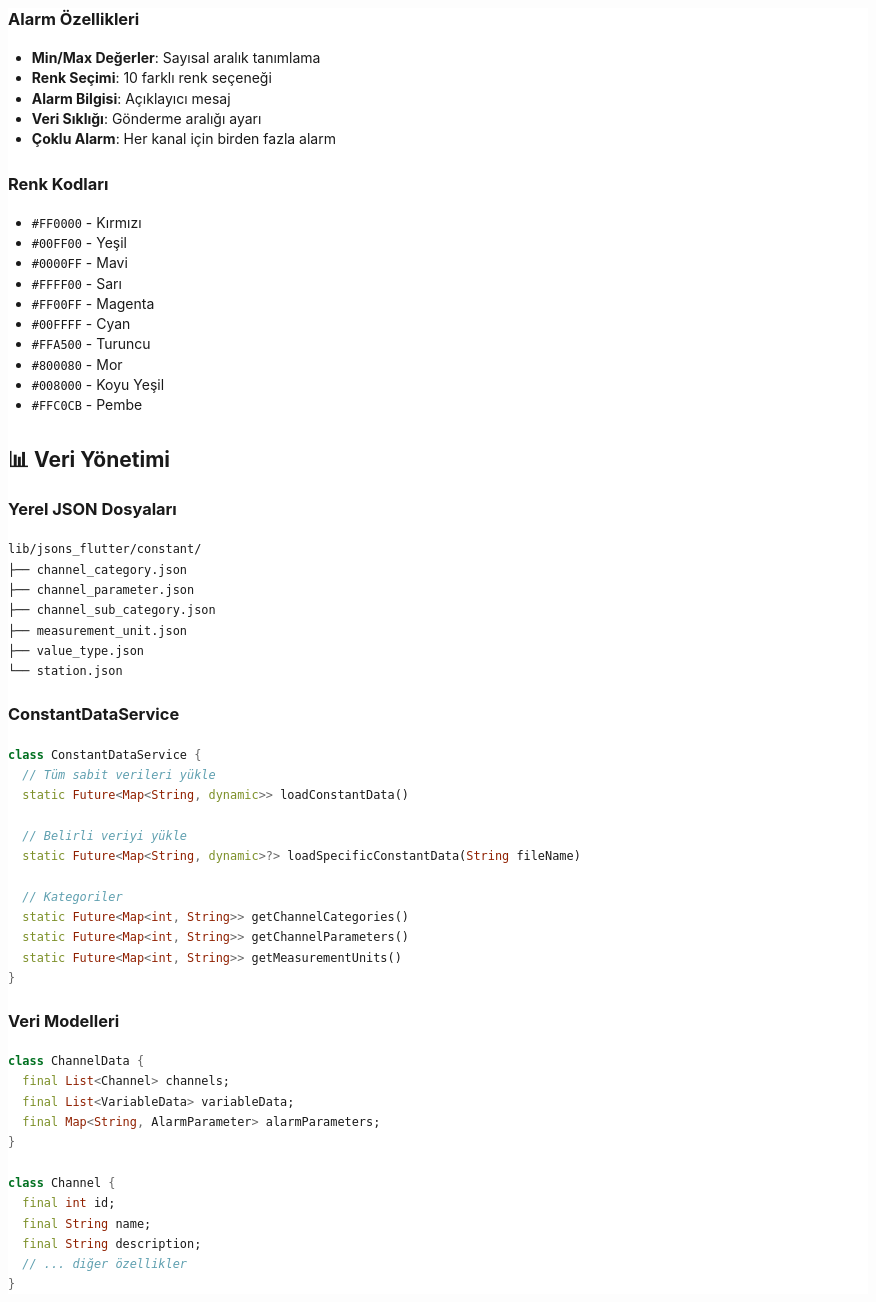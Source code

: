 ### Alarm Özellikleri
- **Min/Max Değerler**: Sayısal aralık tanımlama
- **Renk Seçimi**: 10 farklı renk seçeneği
- **Alarm Bilgisi**: Açıklayıcı mesaj
- **Veri Sıklığı**: Gönderme aralığı ayarı
- **Çoklu Alarm**: Her kanal için birden fazla alarm

### Renk Kodları
- `#FF0000` - Kırmızı
- `#00FF00` - Yeşil
- `#0000FF` - Mavi
- `#FFFF00` - Sarı
- `#FF00FF` - Magenta
- `#00FFFF` - Cyan
- `#FFA500` - Turuncu
- `#800080` - Mor
- `#008000` - Koyu Yeşil
- `#FFC0CB` - Pembe

## 📊 Veri Yönetimi

### Yerel JSON Dosyaları
```
lib/jsons_flutter/constant/
├── channel_category.json
├── channel_parameter.json
├── channel_sub_category.json
├── measurement_unit.json
├── value_type.json
└── station.json
```

### ConstantDataService
```dart
class ConstantDataService {
  // Tüm sabit verileri yükle
  static Future<Map<String, dynamic>> loadConstantData()
  
  // Belirli veriyi yükle
  static Future<Map<String, dynamic>?> loadSpecificConstantData(String fileName)
  
  // Kategoriler
  static Future<Map<int, String>> getChannelCategories()
  static Future<Map<int, String>> getChannelParameters()
  static Future<Map<int, String>> getMeasurementUnits()
}
```

### Veri Modelleri
```dart
class ChannelData {
  final List<Channel> channels;
  final List<VariableData> variableData;
  final Map<String, AlarmParameter> alarmParameters;
}

class Channel {
  final int id;
  final String name;
  final String description;
  // ... diğer özellikler
}
```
──────────
◆ **WHAT THIS TASK INVOLVES**
Using the records above, pull out each line where the word "final" occurs.

◆ **ANSWER AREA**
  final List<Channel> channels;
  final List<VariableData> variableData;
  final Map<String, AlarmParameter> alarmParameters;
  final int id;
  final String name;
  final String description;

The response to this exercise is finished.